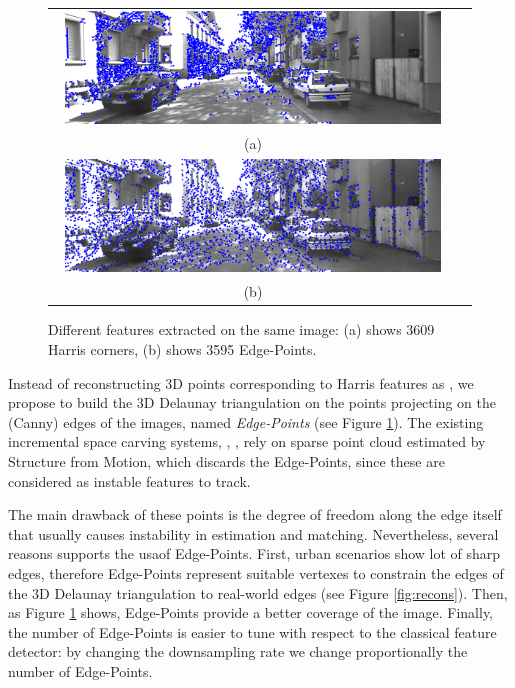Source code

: \begin{figure}[tp]
\centering
\begin{tabular}{cc}
\includegraphics[width=0.95\textwidth]{./img//harris}\\
(a)\\
\includegraphics[width=0.95\textwidth]{./img//edgepoints}\\
(b)\\
\end{tabular}
\caption{Different features extracted on the same image: (a) shows 3609 Harris corners, (b) shows 3595 Edge-Points.}
\label{fig:Edge-Points}
\end{figure}



Instead of reconstructing 3D points corresponding to Harris features as \cite{litvinov_lhuillier_13}, we propose to build the 3D Delaunay triangulation on the points projecting on the (Canny) edges of the images, named \emph{Edge-Points} (see Figure \ref{fig:Edge-Points}). 
The existing incremental space carving systems, \eg, \cite{litvinov_Lhiuller14, litvinov_lhuillier_13, lovi_et_al_11}, rely on sparse point cloud estimated by Structure from Motion, which discards the Edge-Points, since these are considered as instable features to track.

The main drawback of these points is the degree of freedom along the edge itself that usually causes instability in estimation and matching.
Nevertheless, several reasons supports the usaof Edge-Points.
First, urban scenarios show lot of sharp edges, therefore Edge-Points represent suitable vertexes to constrain the edges of the 3D Delaunay triangulation to real-world edges (see Figure \ref{fig:recons}). 
Then, as Figure \ref{fig:Edge-Points} shows, Edge-Points provide a better coverage of the image.
Finally, the number of Edge-Points is easier to tune with respect to the classical feature detector: by changing the downsampling rate we change proportionally the number of Edge-Points.


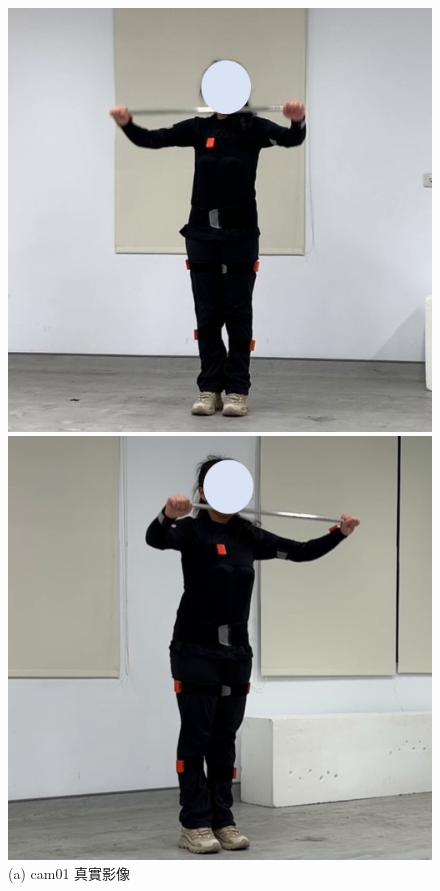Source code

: \begin{figure}[!ht]
   \centering
   \begin{minipage}{.5\textwidth}
      \centering
      \includegraphics[width=.95\linewidth]{figure/ch4_fig_bar_cam01_with1.jpg}
      \caption*{(a) cam01 真實影像}
    \end{minipage}%
    \begin{minipage}{.5\textwidth}
       \centering
       \includegraphics[width=.95\linewidth]{figure/ch4_fig_bar_cam02_with1.jpg}

\end{minipage}
\end{figure}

::::::::::

TASK TO COMPLETE. Going through the material, how many lines contain the word "centering"? Please give only the number.

RESPONSE TO THIS EXERCISE. 4